I decided, with her support, that we would attend.
I spent years of my life pretending to be a Witness to please my mother. When I left the Witnesses, my mother said some hurtful things.
And those things really hurt me... for a while. But I established myself as my own person, developed my own relationships, and have gotten a good start on my own life.
I don't know that I want to hurt my mother back, but I do want to make it abundantly clear to her, my grandmother, and all the members of my former congregation, that RichieRich is alive and kicking.
And I think that walking into the Kingdom Hall, dressed respectfully in a suit, yet with full piercing jewelry intact, and with Erika wearing something classy that steals the brother's eyes, and draws glares from the humble sisters, will be just the thing to send that message to my mother.

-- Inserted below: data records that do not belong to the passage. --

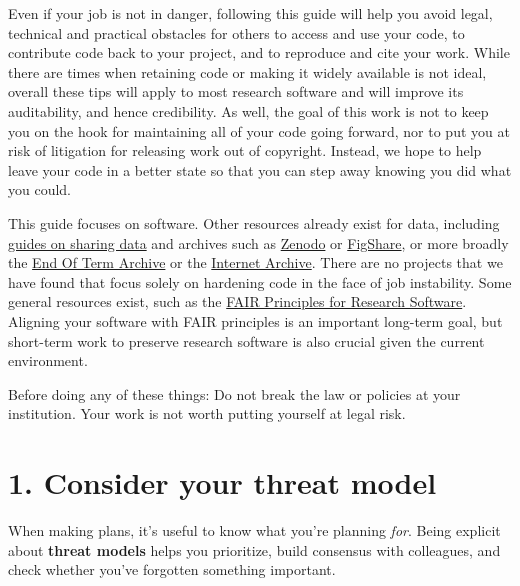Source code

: \documentclass[10pt,letterpaper]{article}
\begin{document}
Even if your job is not in danger,
following this guide will help you avoid legal, technical and practical obstacles
for others to access and use your code,
to contribute code back to your project,
and to reproduce and cite your work.
While there are times when retaining code or making it widely available is not ideal,
overall these tips will apply to most research software
and will improve its auditability, and hence credibility.
As well,
the goal of this work is not to keep you on the hook for maintaining all of your code going forward,
nor to put you at risk of litigation for releasing work out of copyright.
Instead, we hope to help leave your code in a better state
so that you can step away knowing you did what you could.

This guide focuses on software.
Other resources already exist for data,
including \href{https://www.nature.com/articles/d41586-023-01929-7}{guides on sharing data}
and archives such as \href{https://zenodo.org/}{Zenodo} or \href{https://figshare.com/}{FigShare},
or more broadly the \href{https://eotarchive.org/}{End Of Term Archive}
or the \href{http://archive.org/}{Internet Archive}.
There are no projects that we have found that focus solely on hardening code in the face of job instability.
Some general resources exist,
such as the \href{https://pmc.ncbi.nlm.nih.gov/articles/PMC9562067/}{FAIR Principles for Research Software}.
Aligning your software with FAIR principles is an important long-term goal,
but short-term work to preserve research software is also crucial given the current environment.

Before doing any of these things: Do not break the law or policies at
your institution. Your work is not worth putting yourself at legal risk.

\section*{1. Consider your threat model}

When making plans, it's useful to know what you're planning \emph{for}.
Being explicit about \textbf{threat models} helps you prioritize,
build consensus with colleagues,
and check whether you've forgotten something important.
\end{document}
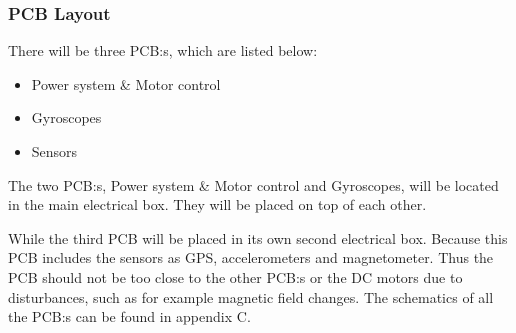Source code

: \subsubsection{PCB Layout}
There will be three PCB:s, which are listed below: 

\begin{itemize}
	\item 	Power system \& Motor control
	\item	Gyroscopes 
	\item 	Sensors
\end{itemize}

The two PCB:s, Power system \& Motor control  and Gyroscopes, will be located in the main electrical box. They will be placed on top of each other. %



While the third PCB will be placed in its own second electrical box. Because this PCB includes the sensors as GPS, accelerometers and magnetometer. Thus the PCB should not be too close to the other PCB:s or the DC motors due to disturbances, such as for example magnetic field changes. The schematics of all the PCB:s can be found in appendix C.
\raggedbottom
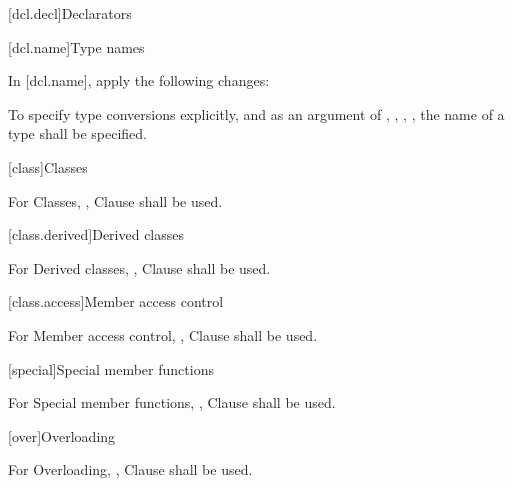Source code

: 
[dcl.decl]{Declarators}

[dcl.name]{Type names}

\pnum
In {\cppstddocno} [dcl.name], apply the following changes:

\begin{std.txt}
To specify type conversions explicitly, and as an argument of ,
, ,  ,  the name of a type shall be specified.
\end{std.txt}

[class]{Classes}

For Classes, {\cppstddocno}, Clause \the\value{chapter} shall be used.

[class.derived]{Derived classes}

For Derived classes, {\cppstddocno}, Clause \the\value{chapter} shall be used.

[class.access]{Member access control}

For Member access control, {\cppstddocno}, Clause \the\value{chapter} shall be used.

[special]{Special member functions}

For Special member functions, {\cppstddocno}, Clause \the\value{chapter} shall be used.

[over]{Overloading}

For Overloading, {\cppstddocno}, Clause \the\value{chapter} shall be used.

I don't plan on partaking or making a disturbance. I think my presence will make things uneasy enough.
And I don't really know how to eloquently express in words my purpose for going. I want to make a scene, without making a scene. I want to make people rethink their actions over the past year. And I want to show everybody that I'm still kicking.
I don't know why I felt compelled to post this here, I guess I'm just looking for some support, or ideas, or something.
My mind is all jumbled up here recently.